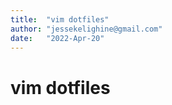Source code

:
 ```yaml
---
title:  "vim dotfiles"
author: "jessekelighine@gmail.com"
date:   "2022-Apr-20"
---
```


# vim dotfiles
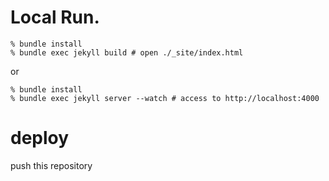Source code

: # Local Run.

```
% bundle install
% bundle exec jekyll build # open ./_site/index.html
```

or

```
% bundle install
% bundle exec jekyll server --watch # access to http://localhost:4000
```

# deploy

push this repository

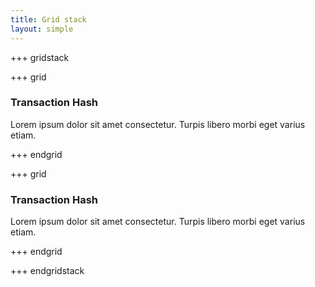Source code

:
 ```yaml
---
title: Grid stack
layout: simple
---
```


<script>
    import {Code} from '$lib'
</script>

<div>

+++ gridstack

+++ grid

### Transaction Hash

Lorem ipsum dolor sit amet consectetur. Turpis libero morbi eget varius etiam.

+++ endgrid

+++ grid

### Transaction Hash

Lorem ipsum dolor sit amet consectetur. Turpis libero morbi eget varius etiam.

+++ endgrid

+++ endgridstack

</div>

-------

Restate the listing above word for word, and skip the pictures.

* _Task output_
Source code

:
 ```yaml
---
title:  "vim dotfiles"
author: "jessekelighine@gmail.com"
date:   "2022-Apr-20"
---
```


# vim dotfiles
Source code

: # Local Run.

```
% bundle install
% bundle exec jekyll build # open ./_site/index.html
```

or

```
% bundle install
% bundle exec jekyll server --watch # access to http://localhost:4000
```

# deploy

push this repository

Source code

:
 ```yaml
---
title: Grid stack
layout: simple
---
```


<script>
    import {Code} from '$lib'
</script>

<div>

+++ gridstack

+++ grid

### Transaction Hash

Lorem ipsum dolor sit amet consectetur. Turpis libero morbi eget varius etiam.

+++ endgrid

+++ grid

### Transaction Hash

Lorem ipsum dolor sit amet consectetur. Turpis libero morbi eget varius etiam.

+++ endgrid

+++ endgridstack

</div>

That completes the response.